Exercise instructions
Search term "function": please show all lines in the listing that contain it.

Record excerpts
☆ ☆ ☆ ☆
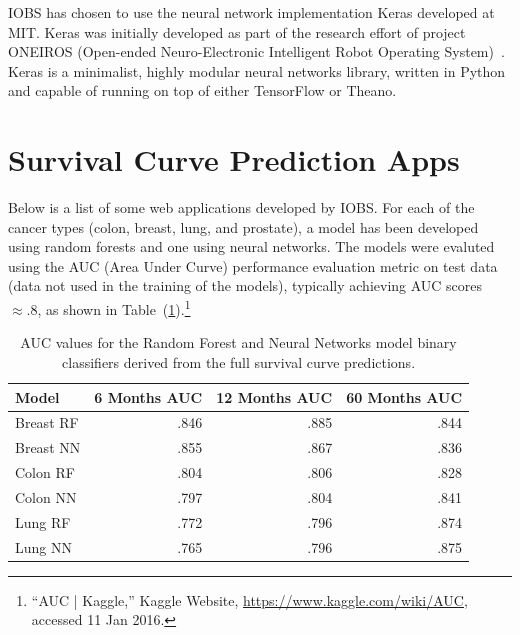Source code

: \documentclass[a4paper,11pt]{article}
\begin{document}
IOBS has chosen to use the neural network implementation Keras developed at MIT.
Keras was initially developed as part of the research effort of project ONEIROS (Open-ended Neuro-Electronic Intelligent Robot Operating System)~\cite{keras}.
Keras is a minimalist, highly modular neural networks library, written in Python and capable of running on top of either TensorFlow or Theano.

\section{Survival Curve Prediction Apps}

Below is a list of some web applications developed by IOBS.
For each of the cancer types (colon, breast, lung, and prostate), a model has been developed using random forests and one using neural networks. The models were evaluted using the AUC (Area Under Curve) performance evaluation metric on test data (data not used in the training of the models), typically achieving AUC scores  $\approx .8$, as shown in Table~(\ref{tab:AUC}).\footnote{``AUC | Kaggle,'' Kaggle Website, \url{https://www.kaggle.com/wiki/AUC}, accessed 11 Jan 2016.}
 

\begin{table}[tbp]
\begin{center}
\begin{tabular}{lrrr}
\toprule
Model & 6 Months AUC & 12 Months AUC & 60 Months AUC \\ 
\midrule
Breast RF &  .846       &     .885           &  .844 \\ 
Breast NN &   .855      &     .867      &    .836 \\ 
Colon RF  &     .804          &      .806           &      .828           \\ 
Colon NN   &     .797          &          .804         &   .841  \\ 
Lung RF    &      .772               &        .796               &   .874  \\ 
Lung NN    &        .765              &        .796               &  .875  \\
\bottomrule
\end{tabular}
\caption{\label{tab:AUC} AUC values for the Random Forest and Neural Networks model
binary classifiers derived from the full survival curve predictions.}
\end{center}
\end{table}
\end{document}
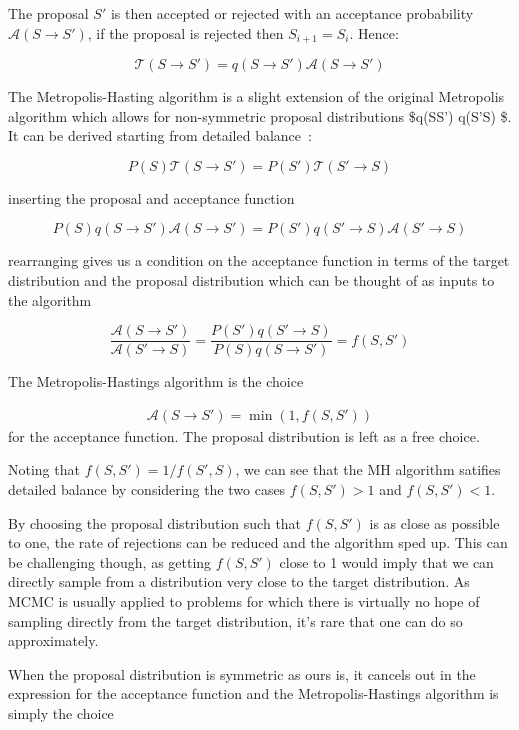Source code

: The proposal \(S'\) is then accepted or rejected with an acceptance probability \(\mathcal{A}(S \to S')\), if the proposal is rejected then \(S_{i+1} = S_{i}\). Hence:

\[\mathcal{T}(S\to S') = q(S\to S')\mathcal{A}(S \to S')\]

The Metropolis-Hasting algorithm is a slight extension of the original Metropolis algorithm which allows for non-symmetric proposal distributions \$q(S\to S') \neq q(S'\to S) \$. It can be derived starting from detailed balance~\autocite{krauthIntroductionMonteCarlo1998}:

\[
P(S)\mathcal{T}(S \to S') = P(S')\mathcal{T}(S' \to S)
\]

inserting the proposal and acceptance function

\[
P(S)q(S \to S')\mathcal{A}(S \to S') = P(S')q(S' \to S)\mathcal{A}(S' \to S)
\]

rearranging gives us a condition on the acceptance function in terms of the target distribution and the proposal distribution which can be thought of as inputs to the algorithm

\[
\frac{\mathcal{A}(S \to S')}{\mathcal{A}(S' \to S)} = \frac{P(S')q(S' \to S)}{P(S)q(S \to S')} = f(S, S')
\]

The Metropolis-Hastings algorithm is the choice

\[
\begin{aligned}
\label{eq:mh} 
\mathcal{A}(S \to S') = \min\left(1, f(S,S')\right)
\end{aligned}
\] for the acceptance function. The proposal distribution is left as a free choice.

Noting that \(f(S,S') = 1/f(S',S)\), we can see that the MH algorithm satifies detailed balance by considering the two cases \(f(S,S') > 1\) and \(f(S,S') < 1\).

By choosing the proposal distribution such that \(f(S,S')\) is as close as possible to one, the rate of rejections can be reduced and the algorithm sped up. This can be challenging though, as getting \(f(S,S')\) close to 1 would imply that we can directly sample from a distribution very close to the target distribution. As MCMC is usually applied to problems for which there is virtually no hope of sampling directly from the target distribution, it's rare that one can do so approximately.

When the proposal distribution is symmetric as ours is, it cancels out in the expression for the acceptance function and the Metropolis-Hastings algorithm is simply the choice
☆ ☆ ☆ ☆
Solution for this task
inserting the proposal and acceptance function
rearranging gives us a condition on the acceptance function in terms of the target distribution and the proposal distribution which can be thought of as inputs to the algorithm
\] for the acceptance function. The proposal distribution is left as a free choice.
When the proposal distribution is symmetric as ours is, it cancels out in the expression for the acceptance function and the Metropolis-Hastings algorithm is simply the choice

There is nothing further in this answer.